4. National insurance

A 2p cut to National Insurance contributions will save workers hundreds of pounds a year (figures from Evelyn Partners)

A 2p cut to National Insurance contributions will save workers hundreds of pounds a year (figures from Evelyn Partners)

On 6 March, Jeremy Hunt announced that from 6 April employee national insurance will be cut by a further 2p, from 10 per cent to 8 per cent. 

Self-employed national insurance will be cut from 8 per cent to 6 per cent from 6 April. 

Hunt said: ‘It means an additional £450 a year for the average employee or £350 for someone self-employed.

‘When combined with the autumn reductions, it means 27million employees will get an average tax cut of £900 a year and 2million self-employed will get a tax cut averaging £650.’ 

National insurance contributions are used to pay for benefits and help fund the NHS. 

National insurance rates apply across the UK and you start paying it when you turn 16 and earn over £242 a week, or are self-employed and have profits of more than £12,570 a year.

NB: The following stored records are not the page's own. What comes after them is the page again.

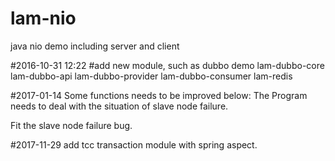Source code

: # lam-nio
java nio demo including server and client

#2016-10-31 12:22
#add new module, such as dubbo demo
lam-dubbo-core
lam-dubbo-api
lam-dubbo-provider
lam-dubbo-consumer
lam-redis

#2017-01-14
Some functions needs to be improved below:
The Program needs to deal with the situation of slave node failure.

Fit the slave node failure bug.

#2017-11-29
add tcc transaction module with spring aspect.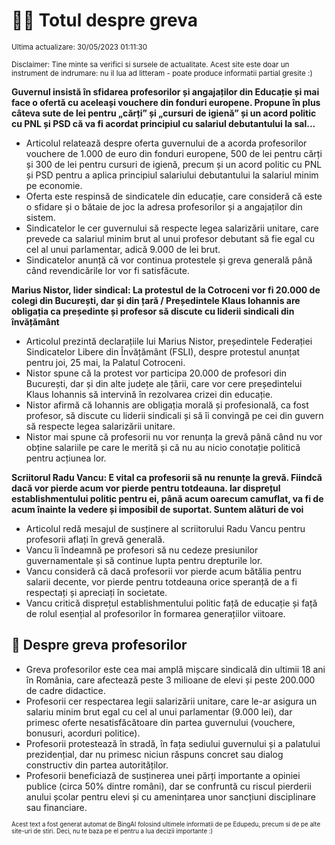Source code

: # 👩‍🏫 Totul despre greva
<sub>Ultima actualizare: 30/05/2023 01:11:30</sub>

<sub>Disclaimer: Tine minte sa verifici si sursele de actualitate. Acest site este doar un instrument de indrumare: nu il lua ad litteram - poate produce informatii partial gresite :)</sub>

**Guvernul insistă în sfidarea profesorilor și angajaților din Educație și mai face o ofertă cu aceleași vouchere din fonduri europene. Propune în plus câteva sute de lei pentru „cărți” și „cursuri de igienă” și un acord politic cu PNL și PSD că va fi acordat principiul cu salariul debutantului la sal...**

- Articolul relatează despre oferta guvernului de a acorda profesorilor vouchere de 1.000 de euro din fonduri europene, 500 de lei pentru cărți și 300 de lei pentru cursuri de igienă, precum și un acord politic cu PNL și PSD pentru a aplica principiul salariului debutantului la salariul minim pe economie.
- Oferta este respinsă de sindicatele din educație, care consideră că este o sfidare și o bătaie de joc la adresa profesorilor și a angajaților din sistem.
- Sindicatelor le cer guvernului să respecte legea salarizării unitare, care prevede ca salariul minim brut al unui profesor debutant să fie egal cu cel al unui parlamentar, adică 9.000 de lei brut.
- Sindicatelor anunță că vor continua protestele și greva generală până când revendicările lor vor fi satisfăcute.

**Marius Nistor, lider sindical: La protestul de la Cotroceni vor fi 20.000 de colegi din București, dar și din țară / Președintele Klaus Iohannis are obligația ca președinte și profesor să discute cu liderii sindicali din învățământ**

- Articolul prezintă declarațiile lui Marius Nistor, președintele Federației Sindicatelor Libere din Învățământ (FSLI), despre protestul anunțat pentru joi, 25 mai, la Palatul Cotroceni.
- Nistor spune că la protest vor participa 20.000 de profesori din București, dar și din alte județe ale țării, care vor cere președintelui Klaus Iohannis să intervină în rezolvarea crizei din educație.
- Nistor afirmă că Iohannis are obligația morală și profesională, ca fost profesor, să discute cu liderii sindicali și să îi convingă pe cei din guvern să respecte legea salarizării unitare.
- Nistor mai spune că profesorii nu vor renunța la grevă până când nu vor obține salariile pe care le merită și că nu au nicio conotație politică pentru acțiunea lor.

**Scriitorul Radu Vancu: E vital ca profesorii să nu renunțe la grevă. Fiindcă dacă vor pierde acum vor pierde pentru totdeauna. Iar disprețul establishmentului politic pentru ei, până acum oarecum camuflat, va fi de acum înainte la vedere și imposibil de suportat. Suntem alături de voi**

- Articolul redă mesajul de susținere al scriitorului Radu Vancu pentru profesorii aflați în grevă generală.
- Vancu îi îndeamnă pe profesori să nu cedeze presiunilor guvernamentale și să continue lupta pentru drepturile lor.
- Vancu consideră că dacă profesorii vor pierde acum bătălia pentru salarii decente, vor pierde pentru totdeauna orice speranță de a fi respectați și apreciați în societate.
- Vancu critică disprețul establishmentului politic față de educație și față de rolul esențial al profesorilor în formarea generațiilor viitoare.

## 🏫 Despre greva profesorilor

- Greva profesorilor este cea mai amplă mișcare sindicală din ultimii 18 ani în România, care afectează peste 3 milioane de elevi și peste 200.000 de cadre didactice.
- Profesorii cer respectarea legii salarizării unitare, care le-ar asigura un salariu minim brut egal cu cel al unui parlamentar (9.000 lei), dar primesc oferte nesatisfăcătoare din partea guvernului (vouchere, bonusuri, acorduri politice).
- Profesorii protestează în stradă, în fața sediului guvernului și a palatului prezidențial, dar nu primesc niciun răspuns concret sau dialog constructiv din partea autorităților.
- Profesorii beneficiază de susținerea unei părți importante a opiniei publice (circa 50% dintre români), dar se confruntă cu riscul pierderii anului școlar pentru elevi și cu amenințarea unor sancțiuni disciplinare sau financiare.


<sub><sub>Acest text a fost generat automat de BingAI folosind ultimele informatii de pe Edupedu, precum si de pe alte site-uri de stiri. Deci, nu te baza pe el pentru a lua decizii importante :)</sub></sub>
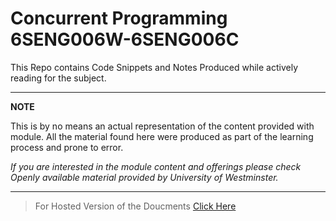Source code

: # Concurrent Programming 6SENG006W-6SENG006C

This Repo contains Code Snippets and Notes Produced while actively reading for the subject.
___
**NOTE**

This is by no means an actual representation of the content provided with module.
All the material found here were produced as part of the learning process and prone to error.

*If you are interested in the module content and offerings please check Openly available material provided by University of Westminster.* 
___

> For Hosted Version of the Doucments [Click Here](https://ephemeral-licorice-aeb47e.netlify.app/lecture%20-3/)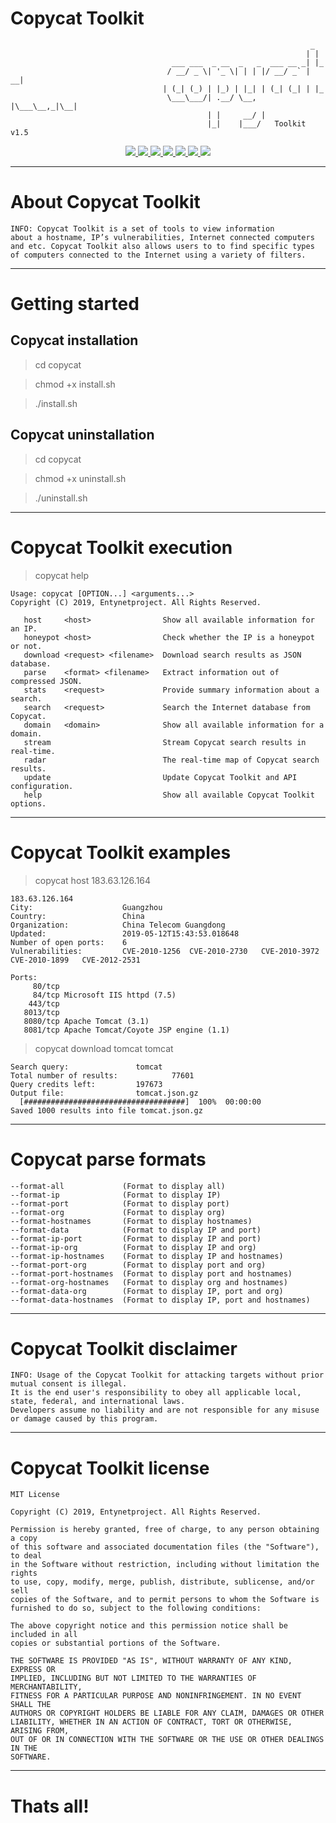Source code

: # Copycat Toolkit
                                                                       _   
                                                                      | |  
                                        ___ ___  _ __  _   _  ___ __ _| |_ 
                                       / __/ _ \| '_ \| | | |/ __/ _` | __|
                                      | (_| (_) | |_) | |_| | (_| (_| | |_ 
                                       \___\___/| .__/ \__, |\___\__,_|\__|
                                                | |     __/ |              
                                                |_|    |___/   Toolkit v1.5           
 
<p align="center">
  <a href="http://entynetproject.simplesite.com/">
    <img src="https://img.shields.io/badge/entynetproject-Ivan%20Nikolsky-blue.svg">
  </a>
  <a href="https://github.com/entynetproject/copycat/releases">
    <img src="https://img.shields.io/github/release/entynetproject/copycat.svg">
  </a>
  <a href="https://wikipedia.org/wiki/Python_(programming_language)">
    <img src="https://img.shields.io/badge/language-python-blue.svg">
 </a>
  <a href="https://github.com/entynetproject/copycat">
      <img src="https://img.shields.io/badge/database-shodan-red.svg?maxAge=2592000">
 </a>
  <a href="https://github.com/entynetproject/copycat/issues?q=is%3Aissue+is%3Aclosed">
      <img src="https://img.shields.io/github/issues/entynetproject/copycat.svg">
  </a>
  <a href="https://github.com/entynetproject/copycat/wiki">
      <img src="https://img.shields.io/badge/wiki%20-copycat-lightgrey.svg">
 </a>
  <a href="https://twitter.com/entynetproject">
    <img src="https://img.shields.io/badge/twitter-entynetproject-blue.svg">
 </a>
</p>

***

# About Copycat Toolkit

    INFO: Copycat Toolkit is a set of tools to view information 
    about a hostname, IP’s vulnerabilities, Internet connected computers 
    and etc. Copycat Toolkit also allows users to to find specific types 
    of computers connected to the Internet using a variety of filters. 
    
***
    
# Getting started

## Copycat installation

> cd copycat

> chmod +x install.sh

> ./install.sh

## Copycat uninstallation

> cd copycat

> chmod +x uninstall.sh

> ./uninstall.sh

***

# Copycat Toolkit execution

> copycat help

    Usage: copycat [OPTION...] <arguments...>
    Copyright (C) 2019, Entynetproject. All Rights Reserved.
 
       host     <host>                Show all available information for an IP.
       honeypot <host>                Check whether the IP is a honeypot or not.
       download <request> <filename>  Download search results as JSON database.
       parse    <format> <filename>   Extract information out of compressed JSON.
       stats    <request>             Provide summary information about a search.               
       search   <request>             Search the Internet database from Copycat.
       domain   <domain>              Show all available information for a domain.
       stream                         Stream Copycat search results in real-time.
       radar                          The real-time map of Copycat search results.
       update                         Update Copycat Toolkit and API configuration.
       help                           Show all available Copycat Toolkit options.
 
 ***
 
 # Copycat Toolkit examples
 
> copycat host 183.63.126.164
 
    183.63.126.164
    City:                    Guangzhou
    Country:                 China
    Organization:            China Telecom Guangdong
    Updated:                 2019-05-12T15:43:53.018648
    Number of open ports:    6
    Vulnerabilities:         CVE-2010-1256	CVE-2010-2730	CVE-2010-3972	CVE-2010-1899	CVE-2012-2531	

    Ports:
         80/tcp  
         84/tcp Microsoft IIS httpd (7.5)
        443/tcp  
       8013/tcp  
       8080/tcp Apache Tomcat (3.1)
       8081/tcp Apache Tomcat/Coyote JSP engine (1.1)
       
> copycat download tomcat tomcat

    Search query:			    tomcat
    Total number of results:            77601
    Query credits left:		    197673
    Output file:			    tomcat.json.gz
      [####################################]  100%  00:00:00
    Saved 1000 results into file tomcat.json.gz
    
***
    
# Copycat parse formats

    --format-all             (Format to display all)
    --format-ip              (Format to display IP)       
    --format-port            (Format to display port)
    --format-org             (Format to display org)
    --format-hostnames       (Format to display hostnames)
    --format-data            (Format to display IP and port)
    --format-ip-port         (Format to display IP and port)
    --format-ip-org          (Format to display IP and org)
    --format-ip-hostnames    (Format to display IP and hostnames)
    --format-port-org        (Format to display port and org)
    --format-port-hostnames  (Format to display port and hostnames)
    --format-org-hostnames   (Format to display org and hostnames)
    --format-data-org        (Format to display IP, port and org)
    --format-data-hostnames  (Format to display IP, port and hostnames)

***

# Copycat Toolkit disclaimer

    INFO: Usage of the Copycat Toolkit for attacking targets without prior mutual consent is illegal. 
    It is the end user's responsibility to obey all applicable local, state, federal, and international laws. 
    Developers assume no liability and are not responsible for any misuse or damage caused by this program.

***

# Copycat Toolkit license

    MIT License

    Copyright (C) 2019, Entynetproject. All Rights Reserved.

    Permission is hereby granted, free of charge, to any person obtaining a copy
    of this software and associated documentation files (the "Software"), to deal
    in the Software without restriction, including without limitation the rights
    to use, copy, modify, merge, publish, distribute, sublicense, and/or sell
    copies of the Software, and to permit persons to whom the Software is
    furnished to do so, subject to the following conditions:

    The above copyright notice and this permission notice shall be included in all
    copies or substantial portions of the Software.

    THE SOFTWARE IS PROVIDED "AS IS", WITHOUT WARRANTY OF ANY KIND, EXPRESS OR
    IMPLIED, INCLUDING BUT NOT LIMITED TO THE WARRANTIES OF MERCHANTABILITY,
    FITNESS FOR A PARTICULAR PURPOSE AND NONINFRINGEMENT. IN NO EVENT SHALL THE
    AUTHORS OR COPYRIGHT HOLDERS BE LIABLE FOR ANY CLAIM, DAMAGES OR OTHER
    LIABILITY, WHETHER IN AN ACTION OF CONTRACT, TORT OR OTHERWISE, ARISING FROM,
    OUT OF OR IN CONNECTION WITH THE SOFTWARE OR THE USE OR OTHER DEALINGS IN THE
    SOFTWARE.

***

# Thats all!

People over state pension age do not pay national insurance, even if they are working.

In the longer term, Hunt said the Government wanted to abolish national insurance.  

Experts at the Resolution Foundation think tank said: ‘As the Chancellor’s latest 2p cut to employee national insurance comes into effect, marginal tax rates for employees paying basic rate tax will fall to their lowest level on record (dating back to 1975), even as the UK’s wider tax burden continue to rise. The recent NI cuts will cost around £20billion a year.’ 

Grimston of Evelyn Partners, said: ‘For higher and additional rate employees, the extra £62.83 a month in take-home pay that arrives from April is not to be sniffed at when added to the same amount that arrived with the first NI cut in January. 

‘But without wishing to “spoil the party”, a couple of provisos should be kept in mind.

‘One, depending on one’s overall financial situation, it is often advisable to use any pay rise – as this effectively is – to boost savings, and often that could mean paying more into one’s pension.’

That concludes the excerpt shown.